How to Get To Versailles From Paris
The easiest and cheapest way to get to Versailles from Paris is via RER train. To access the RER train you must find the nearest metro station and buy a round trip ticket to Versailles Rive Gauche for 7€ total (told you it was cheap). The machine will give you two tickets, one to take you to Versailles and one to take you back to Paris so do not confuse them and do not lose them! Once inside the metro station find a map to find your fastest route to RER C (yellow line) which will take you to your destination: Versailles-Rive Gauche. When you get off your metro train follow signs that say RER C – most times you will find a small sign next to Versailles Rive-Gauche that will say Chateau de Versailles. These are the signs you need to follow. Eventually, you will find yourself at the RER C station and will need to look at the monitors for your destination: Versailles Rive-Guache.
If you are lucky, musicians or other entertainers will train hop onto your train playing music as you make your way to Versailles. Since Versailles is such a popular destination the entertainers try to maximize on their opportunity to make money from tourists. Yes, it is a touristy attraction, but we enjoyed it. It was fun and ignited our excitement more.
Once you arrive, exit the metro station and follow the crowd to the most glorious palace you will ever see!
Palace of Versailles
Like usual, we bought our tickets ahead of time and got to skip the longest line I have ever seen! We beat the heat and we beat the crowd. We were able to be inside the golden gate before all the people who were in line. Thus, the palace was basically empty when we walked through it.
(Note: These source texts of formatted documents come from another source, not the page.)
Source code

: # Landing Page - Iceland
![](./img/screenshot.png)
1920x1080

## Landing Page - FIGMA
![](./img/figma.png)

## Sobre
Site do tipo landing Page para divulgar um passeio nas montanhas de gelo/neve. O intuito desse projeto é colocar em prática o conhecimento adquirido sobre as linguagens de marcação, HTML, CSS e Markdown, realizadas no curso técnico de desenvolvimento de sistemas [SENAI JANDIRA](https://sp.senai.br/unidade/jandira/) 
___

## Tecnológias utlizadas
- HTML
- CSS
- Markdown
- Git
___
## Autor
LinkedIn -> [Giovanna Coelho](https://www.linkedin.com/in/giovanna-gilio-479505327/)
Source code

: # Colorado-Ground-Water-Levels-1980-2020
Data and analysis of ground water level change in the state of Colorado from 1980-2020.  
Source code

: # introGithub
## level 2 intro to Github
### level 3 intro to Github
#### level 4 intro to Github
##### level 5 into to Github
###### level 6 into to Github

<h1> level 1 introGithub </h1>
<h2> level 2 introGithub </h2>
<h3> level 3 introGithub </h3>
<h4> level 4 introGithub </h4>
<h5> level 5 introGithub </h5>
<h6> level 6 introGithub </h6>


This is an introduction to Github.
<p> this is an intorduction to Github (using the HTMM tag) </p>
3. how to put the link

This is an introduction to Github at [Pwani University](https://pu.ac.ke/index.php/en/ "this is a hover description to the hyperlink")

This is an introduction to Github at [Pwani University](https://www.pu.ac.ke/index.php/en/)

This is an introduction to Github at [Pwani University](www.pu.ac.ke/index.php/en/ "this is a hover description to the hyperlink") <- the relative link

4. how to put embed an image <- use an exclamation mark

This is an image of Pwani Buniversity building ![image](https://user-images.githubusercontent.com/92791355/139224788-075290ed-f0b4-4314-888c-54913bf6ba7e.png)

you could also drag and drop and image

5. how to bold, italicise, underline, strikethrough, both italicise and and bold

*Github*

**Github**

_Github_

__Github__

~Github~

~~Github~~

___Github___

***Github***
The Palace of Versailles is broken down into three sections on two floors, the ground and first floor with five areas to walkthrough. On the ground floor are: the Gallery of the History of the Palace and Mesdames’ Apartments. The first floor was a little empty whereas the second floor was flooded with people. The second floor has: the Gallery of Battles, Louis XIV Rooms, and State Apartments, also known as the Hall of Mirrors, which was by far our favorite area to visit and was quite the spectacle with all the mirrors and mirror illusions.
We made our way through the rooms in a reasonable amount of time, excited to see the Hall of Mirrors and walk through the gardens. We knew when we made it to the Hall of Mirrors because all of a sudden there was a herd of people. Once we squeezed our way into the hall and saw the mirrors we understood what all the fuss was about. The Hall of Mirrors is absolutely beautiful! The mirrors would reflect a few small candles that would then illuminate the entire palace due to placement of mirrors – now that is saving on electricity. It was definitely the most mesmerizing hallway we have ever seen.
When you imagine what a palace would look like you think: chandeliers, china, luxurious canopy beds, and gold. The rooms in the Palace of Versailles had all of it and more. One would also think that when you are royalty you would always have pipping hot meals, all day, every day, right? Well, the distance between the kitchen and the dining room was so vast that the dishes were often served cold – cold steak anyone?
Overall, the palace was absolutely breathtaking. We cannot even imagine a life of royalty like this. It is seriously almost too much to absorb, how can one vacant palace be worth at least $2 billion???
The Gardens of Versailles remain one of our favorite places we visited during our Europe trip. They were truly magical and even though we are nowhere near worth $2 billion, we still felt elegant and lavish walking through the gardens. The garden is MASSIVE, a total of 850 hectares including 55 pools and fountains! We suggest that you spend at least three hours in the gardens and an additional hour more to enjoy a picnic lunch on the grounds with a foundation view or the grand canal. The gardens open at 9am while the musical fountain show begins at 10am, and both close 6:30pm so be sure to plan accordingly.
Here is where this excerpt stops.